Not at this time, but it’s a feature worth discussing. The key problem is that we cannot allow snaps to depend too much on the local system for that sort of behavior, as they need to work across systems and across Linux distributions that have slightly different conventions for it.
For example, it doesn’t really make sense in general to allow a snap to, by default, start a service if /dev/ttyACM0 exists. Either this needs to be done locally by the administrator with some sort of command, or we need to tie this feature in with an interface and with the Hotplug feature that we’ve been slowly landing in the last few months. The latter would allow, for example, the snap to declare a plug for a particular interface (serial? modem?) and then the service might get started when that interface is connected. This mechanism would work on any system, any distribution, and no matter what the particular name of /dev/ttyACM0 is right now, for example.

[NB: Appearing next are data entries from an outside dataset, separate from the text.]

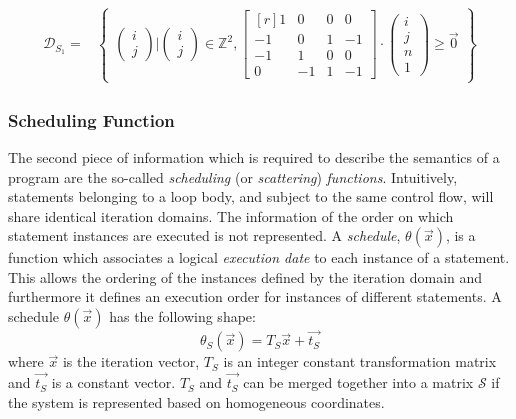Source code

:\begin{align*}
\mathcal{D}_{S_1} = & \begin{Bmatrix} 
	\begin{pmatrix} i \\ j \end{pmatrix} \big|
	\begin{pmatrix} i \\ j \end{pmatrix} \in \mathbb{Z}^2,
	\begin{bmatrix*}[r] 1 & 0 & 0 & 0\\ -1 & 0 & 1 & -1 \\ 
			-1 & 1 & 0 & 0 \\  0 & -1 & 1 & -1 
	\end{bmatrix*} \cdot
	\begin{pmatrix} i \\ j \\ n \\ 1 \end{pmatrix}
	\ge \vec{0}
\end{Bmatrix}
\end{align*}

\subsubsection{Scheduling Function}
The second piece of information which is required to describe the semantics of a
program are the so-called \emph{scheduling} (or \emph{scattering})
\emph{functions}. Intuitively, statements belonging to a loop body, and subject
to the same control flow, will share identical iteration domains. The
information of the order on which statement instances are executed is not
represented. A \emph{schedule}, $\theta(\vec{x})$, is a function which
associates a logical \emph{execution date} to each instance of a statement. This
allows the ordering of the instances defined by the iteration domain and
furthermore it defines an execution order for instances of different statements.
A schedule $\theta(\vec{x})$ has the following shape:
\[
\theta_S (\vec{x}) = T_S\vec{x} + \vec{t_S}
\]
where $\vec{x}$ is the iteration vector, $T_S$ is an integer constant
transformation matrix and $\vec{t_S}$ is a constant vector. $T_S$ and
$\vec{t_S}$ can be merged together into a matrix $\mathcal{S}$ if the system is
represented based on homogeneous coordinates.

while hotplug and/or a way to ship a udev rule would be optimal here, a snap using the hardware-observe interface can use udevadm monitor or you can create a daemon in your snap watching the system dbus for udev events and have this daemon act accordingly … a (very hackish, but well working) example that uses a combination of hardware-observe, udisks2 and network-setup-control to import a netplan.yaml in a user-less kiosk image is at:
as an interim workaround, something similar (and probably not in shell but with a proper dbus monitor in go or python) should be possible for a serial device provided the gadget actually offers an interface to talk to this device node already and this interface is connected.